BEGIN Supplied entries

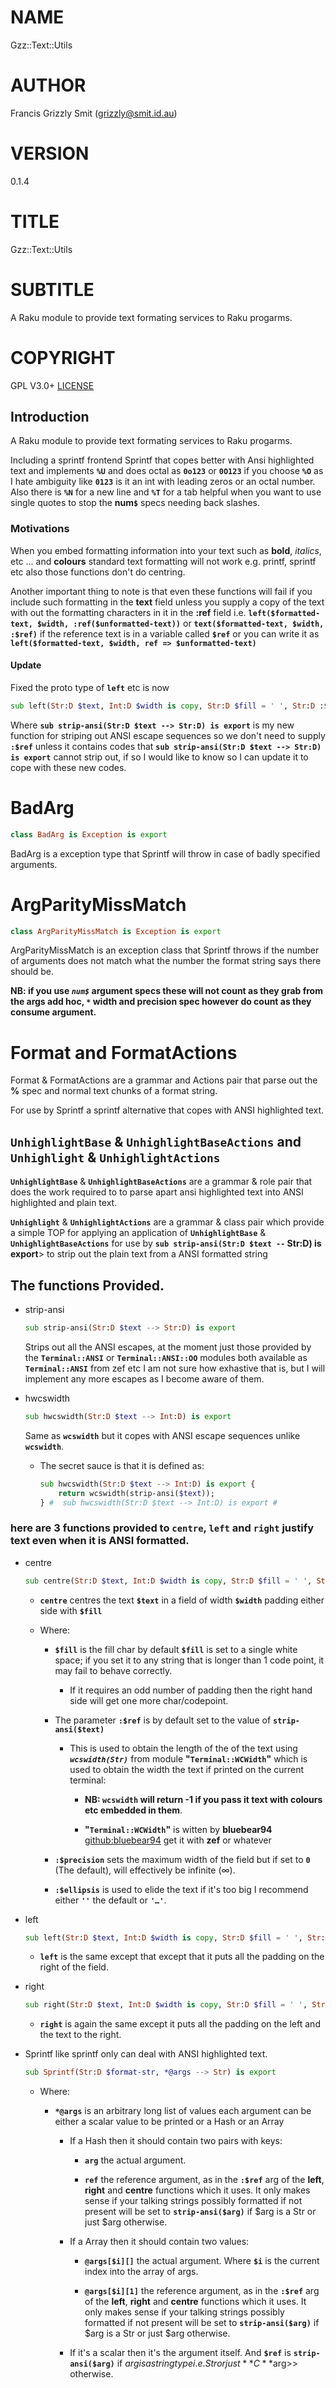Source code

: NAME
====

Gzz::Text::Utils 

AUTHOR
======

Francis Grizzly Smit (grizzly@smit.id.au)

VERSION
=======

0.1.4

TITLE
=====

Gzz::Text::Utils

SUBTITLE
========

A Raku module to provide text formating services to Raku progarms.

COPYRIGHT
=========

GPL V3.0+ [LICENSE](https://github.com/grizzlysmit/Gzz-Text-Utils/blob/main/LICENSE)

Introduction
------------

A Raku module to provide text formating services to Raku progarms.

Including a sprintf frontend Sprintf that copes better with Ansi highlighted text and implements **`%U`** and does octal as **`0o123`** or **`0O123`** if you choose **`%O`** as I hate ambiguity like **`0123`** is it an int with leading zeros or an octal number. Also there is **`%N`** for a new line and **`%T`** for a tab helpful when you want to use single quotes to stop the **num`$`** specs needing back slashes.

### Motivations

When you embed formatting information into your text such as **bold**, *italics*, etc ... and **colours** standard text formatting will not work e.g. printf, sprintf etc also those functions don't do centring.

Another important thing to note is that even these functions will fail if you include such formatting in the **text** field unless you supply a copy of the text with out the formatting characters in it in the **:ref** field i.e. **`left($formatted-text, $width, :ref($unformatted-text))`** or **`text($formatted-text, $width, :$ref)`** if the reference text is in a variable called **`$ref`** or you can write it as **`left($formatted-text, $width, ref => $unformatted-text)`**

#### Update

Fixed the proto type of **`left`** etc is now 

```raku
sub left(Str:D $text, Int:D $width is copy, Str:D $fill = ' ', Str:D :$ref = strip-ansi($text), Int:D :$precision = 0, Str:D :$ellipsis = '' --> Str) is export
```

Where **`sub strip-ansi(Str:D $text --> Str:D) is export`** is my new function for striping out ANSI escape sequences so we don't need to supply **`:$ref`** unless it contains codes that **`sub strip-ansi(Str:D $text --> Str:D) is export`** cannot strip out, if so I would like to know so I can update it to cope with these new codes.

BadArg
======

```raku
class BadArg is Exception is export
```

BadArg is a exception type that Sprintf will throw in case of badly specified arguments.

ArgParityMissMatch
==================

```raku
class ArgParityMissMatch is Exception is export
```

ArgParityMissMatch is an exception class that Sprintf throws if the number of arguments does not match what the number the format string says there should be.

**NB: if you use *`num$`* argument specs these will not count as they grab from the args add hoc, *`*`* width and precision spec however do count as they consume argument.**

Format and FormatActions
========================

Format & FormatActions are a grammar and Actions pair that parse out the **%** spec and normal text chunks of a format string.

For use by Sprintf a sprintf alternative that copes with ANSI highlighted text.

`UnhighlightBase` & `UnhighlightBaseActions` and `Unhighlight` & `UnhighlightActions`
-------------------------------------------------------------------------------------

**`UnhighlightBase`** & **`UnhighlightBaseActions`** are a grammar & role pair that does the work required to to parse apart ansi highlighted text into ANSI highlighted and plain text. 

**`Unhighlight`** & **`UnhighlightActions`** are a grammar & class pair which provide a simple TOP for applying an application of **`UnhighlightBase`** & **`UnhighlightBaseActions`** for use by **`sub strip-ansi(Str:D $text --` Str:D) is export**> to strip out the plain text from a ANSI formatted string

The functions Provided.
-----------------------

  * strip-ansi

    ```raku
    sub strip-ansi(Str:D $text --> Str:D) is export
    ```

    Strips out all the ANSI escapes, at the moment just those provided by the **`Terminal::ANSI`** or **`Terminal::ANSI::OO`** modules both available as **`Terminal::ANSI`** from zef etc I am not sure how exhastive that is, but I will implement any more escapes as I become aware of them. 

  * hwcswidth

    ```raku
    sub hwcswidth(Str:D $text --> Int:D) is export
    ```

    Same as **`wcswidth`** but it copes with ANSI escape sequences unlike **`wcswidth`**.

    * The secret sauce is that it is defined as:

      ```raku
      sub hwcswidth(Str:D $text --> Int:D) is export {
          return wcswidth(strip-ansi($text));
      } #  sub hwcswidth(Str:D $text --> Int:D) is export #
      ```

### here are 3 functions provided to **`centre`**, **`left`** and **`right`** justify text even when it is ANSI formatted.

  * centre

    ```raku
    sub centre(Str:D $text, Int:D $width is copy, Str:D $fill = ' ', Str:D :$ref = strip-ansi($text), Int:D :$precision = 0, Str:D :$ellipsis = '' --> Str) is export
    ```

    * **`centre`** centres the text **`$text`** in a field of width **`$width`** padding either side with **`$fill`**

    * Where:

      * **`$fill`** is the fill char by default **`$fill`** is set to a single white space; if you set it to any string that is longer than 1 code point, it may fail to behave correctly.

        * If it requires an odd number of padding then the right hand side will get one more char/codepoint.

      * The parameter **`:$ref`** is by default set to the value of **`strip-ansi($text)`**

        * This is used to obtain the length of the of the text using ***`wcswidth(Str)`*** from module **"`Terminal::WCWidth`"** which is used to obtain the width the text if printed on the current terminal:

          * **NB: `wcswidth` will return -1 if you pass it text with colours etc embedded in them**.

          * **"`Terminal::WCWidth`"** is witten by **bluebear94** [github:bluebear94](https://raku.land/github:bluebear94) get it with **zef** or whatever

      * **`:$precision`** sets the maximum width of the field but if set to **`0`** (The default), will effectively be infinite (∞).

      * **`:$ellipsis`** is used to elide the text if it's too big I recommend either **`''`** the default or **`'…'`**.

  * left

    ```raku
    sub left(Str:D $text, Int:D $width is copy, Str:D $fill = ' ', Str:D :$ref = strip-ansi($text), Int:D :$precision = 0, Str:D :$ellipsis = '' --> Str) is export
    ```

    * **`left`** is the same except that except that it puts all the padding on the right of the field.

  * right

    ```raku
    sub right(Str:D $text, Int:D $width is copy, Str:D $fill = ' ', Str:D :$ref = strip-ansi($text), Int:D :$precision = 0, Str:D :$ellipsis = '' --> Str) is export
    ```

    * **`right`** is again the same except it puts all the padding on the left and the text to the right.

  * Sprintf like sprintf only can deal with ANSI highlighted text.

    ```raku
    sub Sprintf(Str:D $format-str, *@args --> Str) is export
    ```

    * Where:

      * **`*@args`** is an arbitrary long list of values each argument can be either a scalar value to be printed or a Hash or an Array

        * If a Hash then it should contain two pairs with keys:

          * **`arg`** the actual argument.

          * **`ref`** the reference argument, as in the **`:$ref`** arg of the **left**, **right** and **centre** functions which it uses. It only makes sense if your talking strings possibly formatted if not present will be set to **`strip-ansi($arg)`** if $arg is a Str or just $arg otherwise.

        * If a Array then it should contain two values:

          * **`@args[$i][]`** the actual argument. Where **`$i`** is the current index into the array of args.

          * **`@args[$i][1]`** the reference argument, as in the **`:$ref`** arg of the **left**, **right** and **centre** functions which it uses. It only makes sense if your talking strings possibly formatted if not present will be set to **`strip-ansi($arg)`** if $arg is a Str or just $arg otherwise.

        * If it's a scalar then it's the argument itself. And **`$ref`** is **`strip-ansi($arg)`** if $arg is a string type i.e. Str or just **C**$arg>> otherwise.

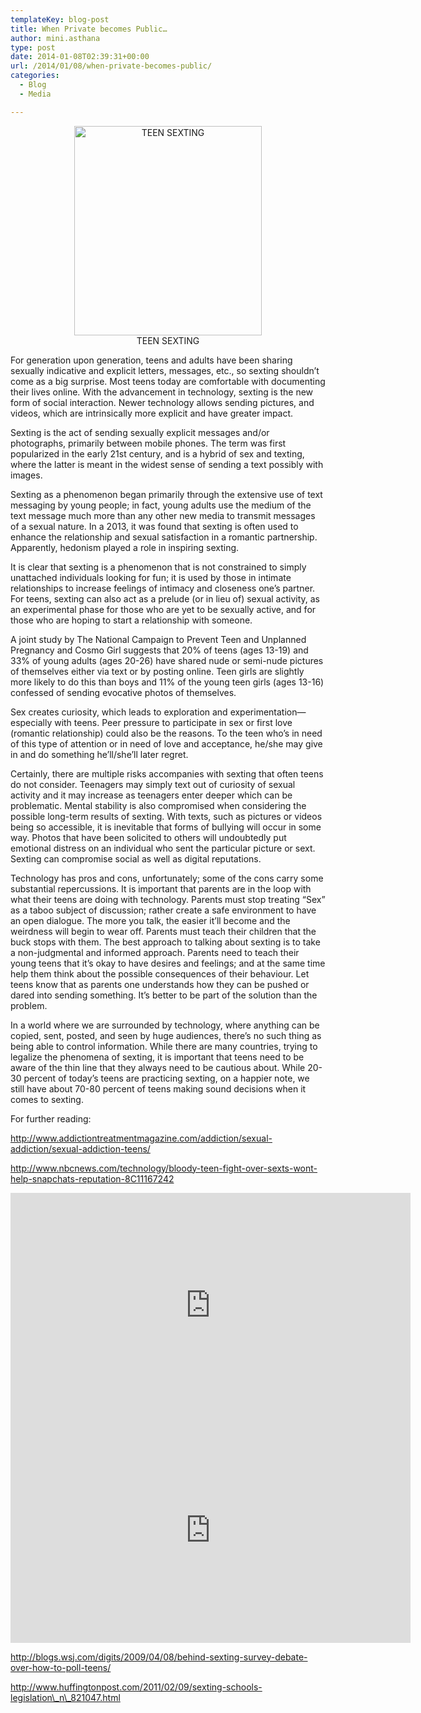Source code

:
 ```yaml
---
templateKey: blog-post
title: When Private becomes Public…
author: mini.asthana
type: post
date: 2014-01-08T02:39:31+00:00
url: /2014/01/08/when-private-becomes-public/
categories:
  - Blog
  - Media

---
```

<center>
  <figure id="attachment_446" aria-describedby="caption-attachment-446" style="width: 300px" class="wp-caption aligncenter"><img class="size-full wp-image-446" alt="TEEN SEXTING" src="https://i0.wp.com/ilaasthana.in/wp-content/uploads/2014/01/getty_rm_photo_of_teen_girl_texting_in_bed-300x335.jpg?resize=300%2C335" width="300" height="335" data-recalc-dims="1" /><figcaption id="caption-attachment-446" class="wp-caption-text">TEEN SEXTING</figcaption></figure>
</center>

For generation upon generation, teens and adults have been sharing sexually indicative and explicit letters, messages, etc., so sexting shouldn&#8217;t come as a big surprise. Most teens today are comfortable with documenting their lives online. With the advancement in technology, sexting is the new form of social interaction. Newer technology allows sending pictures, and videos, which are intrinsically more explicit and have greater impact.

Sexting is the act of sending sexually explicit messages and/or photographs, primarily between mobile phones. The term was first popularized in the early 21st century, and is a hybrid of sex and texting, where the latter is meant in the widest sense of sending a text possibly with images. 

Sexting as a phenomenon began primarily through the extensive use of text messaging by young people; in fact, young adults use the medium of the text message much more than any other new media to transmit messages of a sexual nature. In a 2013, it was found that sexting is often used to enhance the relationship and sexual satisfaction in a romantic partnership. Apparently, hedonism played a role in inspiring sexting.

It is clear that sexting is a phenomenon that is not constrained to simply unattached individuals looking for fun; it is used by those in intimate relationships to increase feelings of intimacy and closeness one&#8217;s partner. For teens, sexting can also act as a prelude (or in lieu of) sexual activity, as an experimental phase for those who are yet to be sexually active, and for those who are hoping to start a relationship with someone.

A joint study by The National Campaign to Prevent Teen and Unplanned Pregnancy and Cosmo Girl suggests that 20% of teens (ages 13-19) and 33% of young adults (ages 20-26) have shared nude or semi-nude pictures of themselves either via text or by posting online. Teen girls are slightly more likely to do this than boys and 11% of the young teen girls (ages 13-16) confessed of sending evocative photos of themselves.

Sex creates curiosity, which leads to exploration and experimentation—especially with teens. Peer pressure to participate in sex or first love (romantic relationship) could also be the reasons. To the teen who&#8217;s in need of this type of attention or in need of love and acceptance, he/she may give in and do something he&#8217;ll/she&#8217;ll later regret. 

Certainly, there are multiple risks accompanies with sexting that often teens do not consider. Teenagers may simply text out of curiosity of sexual activity and it may increase as teenagers enter deeper which can be problematic. Mental stability is also compromised when considering the possible long-term results of sexting. With texts, such as pictures or videos being so accessible, it is inevitable that forms of bullying will occur in some way. Photos that have been solicited to others will undoubtedly put emotional distress on an individual who sent the particular picture or sext. Sexting can compromise social as well as digital reputations. 

Technology has pros and cons, unfortunately; some of the cons carry some substantial repercussions. It is important that parents are in the loop with what their teens are doing with technology. Parents must stop treating “Sex” as a taboo subject of discussion; rather create a safe environment to have an open dialogue. The more you talk, the easier it&#8217;ll become and the weirdness will begin to wear off. Parents must teach their children that the buck stops with them. The best approach to talking about sexting is to take a non-judgmental and informed approach. Parents need to teach their young teens that it&#8217;s okay to have desires and feelings; and at the same time help them think about the possible consequences of their behaviour. Let teens know that as parents one understands how they can be pushed or dared into sending something. It&#8217;s better to be part of the solution than the problem. 

In a world where we are surrounded by technology, where anything can be copied, sent, posted, and seen by huge audiences, there&#8217;s no such thing as being able to control information. While there are many countries, trying to legalize the phenomena of sexting, it is important that teens need to be aware of the thin line that they always need to be cautious about. While 20-30 percent of today’s teens are practicing sexting, on a happier note, we still have about 70-80 percent of teens making sound decisions when it comes to sexting. 

For further reading:

http://www.addictiontreatmentmagazine.com/addiction/sexual-addiction/sexual-addiction-teens/
  
http://www.nbcnews.com/technology/bloody-teen-fight-over-sexts-wont-help-snapchats-reputation-8C11167242

<div class="jetpack-video-wrapper">
  <span class="embed-youtube" style="text-align:center; display: block;"><iframe class='youtube-player' type='text/html' width='640' height='360' src='https://www.youtube.com/embed/KWyikrTTFx4?version=3&#038;rel=1&#038;fs=1&#038;autohide=2&#038;showsearch=0&#038;showinfo=1&#038;iv_load_policy=1&#038;wmode=transparent' allowfullscreen='true' style='border:0;'></iframe></span>
</div>

<div class="jetpack-video-wrapper">
  <span class="embed-youtube" style="text-align:center; display: block;"><iframe class='youtube-player' type='text/html' width='640' height='360' src='https://www.youtube.com/embed/25t79nrKkpM?version=3&#038;rel=1&#038;fs=1&#038;autohide=2&#038;showsearch=0&#038;showinfo=1&#038;iv_load_policy=1&#038;wmode=transparent' allowfullscreen='true' style='border:0;'></iframe></span>
</div>

http://blogs.wsj.com/digits/2009/04/08/behind-sexting-survey-debate-over-how-to-poll-teens/
  
http://www.huffingtonpost.com/2011/02/09/sexting-schools-legislation\_n\_821047.html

END Supplied entries

◆ **Task directions**:
In the data above, how many lines hold the word "fail"? Give only the number.

◆ **Task solution**:
2